Only in Washington: Our elected representatives are threatening an across-the-board, indiscriminate cut in federal spending because they have drawn lines in the sand and refuse to communicate with each other. TSA, ICE, NSA, NIH, USDA-- every program is fair game, with one exception, of course: Congressional compensation.
They can’t cut that. The 27th Amendment prevents Congressional salaries from going down as well as up during anyone’s term in office: "No law, varying the compensation for the services of the Senators and Representatives, shall take effect, until an election of representatives shall have intervened."
That amendment, by the way, was part of the twelve that were drafted as part of the Bill of Rights (only ten passed at the time, but there was no sunset law, so this one was ratified two centuries later). Most states approved it, thinking that this way, members of Congress could not vote themselves a raise without standing for re-election before it took effect. But there is also no cutting salaries for non-performance. The best we can do is vote them out.
And Congress has come up with a name for this indiscriminate budget cut that bears no relation to reality. What does “sequester” mean to the rest of us? The primary dictionary definition (dictionary.reference.com) is “to remove or withdraw into solitude or retirement; seclude.” It’s a verb that usually means “to isolate.”
Leave it to Congress to use the verb as a noun and change its meaning. No one ever accused them of transparency when they can get away with obfuscation.

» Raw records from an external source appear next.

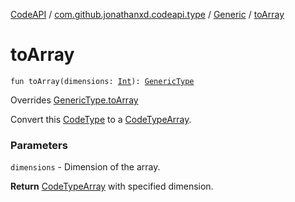 [CodeAPI](../../index.md) / [com.github.jonathanxd.codeapi.type](../index.md) / [Generic](index.md) / [toArray](.)

# toArray

`fun toArray(dimensions: `[`Int`](https://kotlinlang.org/api/latest/jvm/stdlib/kotlin/-int/index.html)`): `[`GenericType`](../-generic-type/index.md)

Overrides [GenericType.toArray](../-generic-type/to-array.md)

Convert this [CodeType](../-code-type/index.md) to a [CodeTypeArray](#).

### Parameters

`dimensions` - Dimension of the array.

**Return**
[CodeTypeArray](#) with specified dimension.

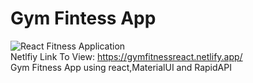 # Gym Fintess App
![React Fitness Application](https://i.ibb.co/Yt9spGc/image.png)
<br>Netlfiy Link To View: https://gymfitnessreact.netlify.app/<br />
Gym Fitness App using react,MaterialUI and RapidAPI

Perhaps they intended the legal meaning (still a verb): “to remove from the possession of the owner until claims are satisfied.” This would be pretty much akin to putting something in escrow. But they don’t have any claims to satisfy, unless they are talking about their own (Congressional salaries and benefits cannot be cut, remember? It’s in the Constitution.)
In international law, the word (still a verb) means to control enemy property. Is that how Congress sees the people of the United States? As the enemy? While we're paying them?
Although the Constitution forbids the reduction of Congressional salaries until after the next election, nothing in it says they can’t give the money back until they actually do their work. Perhaps if enough people wrote them to suggest that, they might do it.